# Molecular generation conditioned on per-SMILES median profiles from different clusters 

In [1]:
import os
import numpy as np
import pandas as pd
import pickle

import tensorflow as tf
tf.compat.v1.logging.set_verbosity (tf.compat.v1.logging.ERROR)

import logging
logging.basicConfig(level=logging.INFO, format ='%(levelname)s - %(message)s')
tf.logging.set_verbosity(tf.logging.ERROR)

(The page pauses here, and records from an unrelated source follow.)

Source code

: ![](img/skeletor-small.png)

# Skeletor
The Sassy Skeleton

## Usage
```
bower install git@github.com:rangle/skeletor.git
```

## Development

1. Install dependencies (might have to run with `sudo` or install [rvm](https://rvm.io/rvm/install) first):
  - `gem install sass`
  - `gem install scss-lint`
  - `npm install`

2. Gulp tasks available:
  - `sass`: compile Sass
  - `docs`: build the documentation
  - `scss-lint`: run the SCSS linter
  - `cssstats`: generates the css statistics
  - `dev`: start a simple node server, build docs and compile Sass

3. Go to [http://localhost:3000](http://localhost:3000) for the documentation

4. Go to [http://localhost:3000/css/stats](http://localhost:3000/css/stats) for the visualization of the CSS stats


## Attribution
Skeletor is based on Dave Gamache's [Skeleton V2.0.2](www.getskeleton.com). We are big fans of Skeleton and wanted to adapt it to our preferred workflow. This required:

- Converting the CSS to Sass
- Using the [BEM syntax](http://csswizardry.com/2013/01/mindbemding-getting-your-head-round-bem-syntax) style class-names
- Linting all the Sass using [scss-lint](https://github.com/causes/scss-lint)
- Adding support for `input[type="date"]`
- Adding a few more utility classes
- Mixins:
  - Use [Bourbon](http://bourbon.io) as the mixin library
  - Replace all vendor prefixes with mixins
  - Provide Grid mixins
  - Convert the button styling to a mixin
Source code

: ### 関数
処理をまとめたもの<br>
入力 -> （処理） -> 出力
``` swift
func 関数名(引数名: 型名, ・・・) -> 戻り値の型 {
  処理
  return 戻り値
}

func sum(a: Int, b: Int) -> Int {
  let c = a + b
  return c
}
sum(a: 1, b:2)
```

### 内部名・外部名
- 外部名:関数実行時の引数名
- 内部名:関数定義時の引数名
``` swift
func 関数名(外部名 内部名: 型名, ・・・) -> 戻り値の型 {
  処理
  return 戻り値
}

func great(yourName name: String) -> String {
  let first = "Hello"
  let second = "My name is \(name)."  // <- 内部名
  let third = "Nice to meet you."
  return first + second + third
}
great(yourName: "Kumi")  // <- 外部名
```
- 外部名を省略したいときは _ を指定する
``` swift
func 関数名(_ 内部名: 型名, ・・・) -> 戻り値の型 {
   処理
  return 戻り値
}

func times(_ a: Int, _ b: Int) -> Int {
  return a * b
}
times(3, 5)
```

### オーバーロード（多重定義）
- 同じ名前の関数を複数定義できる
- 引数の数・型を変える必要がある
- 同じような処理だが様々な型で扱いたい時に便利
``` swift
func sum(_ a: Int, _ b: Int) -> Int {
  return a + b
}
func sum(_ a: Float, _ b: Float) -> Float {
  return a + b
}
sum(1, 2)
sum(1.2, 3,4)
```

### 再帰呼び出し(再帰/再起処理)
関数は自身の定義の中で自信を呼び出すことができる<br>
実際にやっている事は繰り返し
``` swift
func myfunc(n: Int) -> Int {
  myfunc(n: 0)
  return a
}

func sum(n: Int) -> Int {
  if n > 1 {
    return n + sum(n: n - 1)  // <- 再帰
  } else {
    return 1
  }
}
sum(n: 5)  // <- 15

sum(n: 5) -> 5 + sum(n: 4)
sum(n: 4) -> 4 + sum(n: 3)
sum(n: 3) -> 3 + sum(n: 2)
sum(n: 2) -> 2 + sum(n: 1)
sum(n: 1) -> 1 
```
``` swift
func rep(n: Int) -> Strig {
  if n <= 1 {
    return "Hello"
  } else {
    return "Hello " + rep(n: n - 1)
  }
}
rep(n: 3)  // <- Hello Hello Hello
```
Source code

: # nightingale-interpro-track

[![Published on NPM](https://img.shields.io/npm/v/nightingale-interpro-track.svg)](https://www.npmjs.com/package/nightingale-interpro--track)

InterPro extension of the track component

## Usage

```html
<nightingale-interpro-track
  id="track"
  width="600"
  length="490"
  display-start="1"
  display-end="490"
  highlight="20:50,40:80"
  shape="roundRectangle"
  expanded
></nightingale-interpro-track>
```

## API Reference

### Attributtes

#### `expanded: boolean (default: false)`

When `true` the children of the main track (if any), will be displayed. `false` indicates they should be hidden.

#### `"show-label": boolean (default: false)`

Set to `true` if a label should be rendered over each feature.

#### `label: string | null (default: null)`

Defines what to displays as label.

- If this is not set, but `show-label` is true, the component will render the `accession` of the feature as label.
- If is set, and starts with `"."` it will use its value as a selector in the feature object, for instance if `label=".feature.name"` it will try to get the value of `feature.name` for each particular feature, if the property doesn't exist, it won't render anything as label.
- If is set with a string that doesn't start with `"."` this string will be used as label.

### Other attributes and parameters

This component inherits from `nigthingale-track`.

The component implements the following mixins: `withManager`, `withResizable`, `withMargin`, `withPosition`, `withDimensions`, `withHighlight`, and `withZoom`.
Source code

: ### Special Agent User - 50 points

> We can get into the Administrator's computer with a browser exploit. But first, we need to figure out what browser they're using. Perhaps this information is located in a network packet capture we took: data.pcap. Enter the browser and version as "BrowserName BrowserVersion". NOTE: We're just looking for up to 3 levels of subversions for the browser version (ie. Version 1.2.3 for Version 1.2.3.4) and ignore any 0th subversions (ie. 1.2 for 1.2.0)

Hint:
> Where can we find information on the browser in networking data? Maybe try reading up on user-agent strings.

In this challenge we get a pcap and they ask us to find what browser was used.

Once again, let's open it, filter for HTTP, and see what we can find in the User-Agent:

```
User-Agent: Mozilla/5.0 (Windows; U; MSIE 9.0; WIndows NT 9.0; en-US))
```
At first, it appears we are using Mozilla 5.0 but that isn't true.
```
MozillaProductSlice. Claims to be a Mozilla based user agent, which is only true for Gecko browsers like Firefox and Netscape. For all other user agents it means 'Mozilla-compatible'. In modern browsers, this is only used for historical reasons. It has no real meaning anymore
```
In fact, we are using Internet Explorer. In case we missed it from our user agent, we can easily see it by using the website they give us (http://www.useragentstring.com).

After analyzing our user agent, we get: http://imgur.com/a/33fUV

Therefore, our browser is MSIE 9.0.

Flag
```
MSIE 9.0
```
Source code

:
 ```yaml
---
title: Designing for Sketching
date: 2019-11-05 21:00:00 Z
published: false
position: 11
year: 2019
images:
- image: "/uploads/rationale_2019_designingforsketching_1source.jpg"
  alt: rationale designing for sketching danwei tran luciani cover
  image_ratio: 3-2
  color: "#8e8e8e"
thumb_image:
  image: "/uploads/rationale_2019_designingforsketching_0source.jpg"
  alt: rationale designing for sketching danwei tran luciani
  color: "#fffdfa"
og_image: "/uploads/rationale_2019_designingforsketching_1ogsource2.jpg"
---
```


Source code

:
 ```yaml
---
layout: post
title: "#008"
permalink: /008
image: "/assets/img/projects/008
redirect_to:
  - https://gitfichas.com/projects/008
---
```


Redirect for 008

from sklearn.preprocessing import QuantileTransformer
from rdkit import Chem
from rdkit.Chem.Descriptors import qed
import sys
sys.path.append(os.path.join(Chem.RDConfig.RDContribDir, 'SA_Score'))
import sascorer

import cpmolgan.utils as utils
import cpmolgan.inference as infr
import pkg_resources
WEIGHTS_PATH = pkg_resources.resource_filename('cpmolgan','model_weights')


### Arguments

In [2]:
args = {
    "N_valid_per_cluster":15000,
    'use_gpu': True,
    'gpu_device':'1',
    'filename_train_profiles':"results/train_set_cluster_profiles_median_per_smiles.csv",
    "output_dir":"results/generated_mols/",
    "clusters":['Cluster'+str(c) for c in range(20)][0:1]
}

if not os.path.isdir(args["output_dir"]):
    os.makedirs(args["output_dir"])


## 1. Set compute environment 

In [3]:
if args['use_gpu']:
    os.environ['CUDA_VISIBLE_DEVICES'] = args['gpu_device']
    gpu_options = tf.GPUOptions(visible_device_list='0')
    tf.Session(config=tf.ConfigProto(gpu_options=gpu_options))
    tf.config.set_soft_device_placement(True)
    tf.debugging.set_log_device_placement(True)
else:
    os.environ['CUDA_VISIBLE_DEVICES'] = '-1'

## 2. Load inference model

In [4]:
model_weigth_paths = {
    'autoencoder': os.path.join(WEIGHTS_PATH,'autoencoder.h5'),
    'wgan':{
            'C': os.path.join(WEIGHTS_PATH,'gan_C.h5'),
            'D': os.path.join(WEIGHTS_PATH,'gan_D.h5'),
            'G': os.path.join(WEIGHTS_PATH,'gan_G.h5'),
            'condition_encoder':os.path.join(WEIGHTS_PATH,'gan_condition_encoder.h5'),
            'classifier':os.path.join(WEIGHTS_PATH,'gan_classifier.h5')
            }
}

model = infr.InferenceModel( model_weigth_paths ) 

Device mapping:
/job:localhost/replica:0/task:0/device:XLA_CPU:0 -> device: XLA_CPU device
/job:localhost/replica:0/task:0/device:XLA_GPU:0 -> device: XLA_GPU device
/job:localhost/replica:0/task:0/device:GPU:0 -> device: 0, name: Tesla V100-SXM3-32GB, pci bus id: 0000:36:00.0, compute capability: 7.0



## 3. Read profiles and apply quantile transformer

In [5]:
# Read data and select specified clusters
data_train = pd.read_csv(args['filename_train_profiles'], index_col=0 )
keep_idx = data_train.cluster.isin(args["clusters"])
data_train = data_train[keep_idx].reset_index(drop=True)
logging.info('Number of clusters: %i'%len(data_train.cluster.unique()))
logging.info('clusters: %a'%data_train.cluster.unique())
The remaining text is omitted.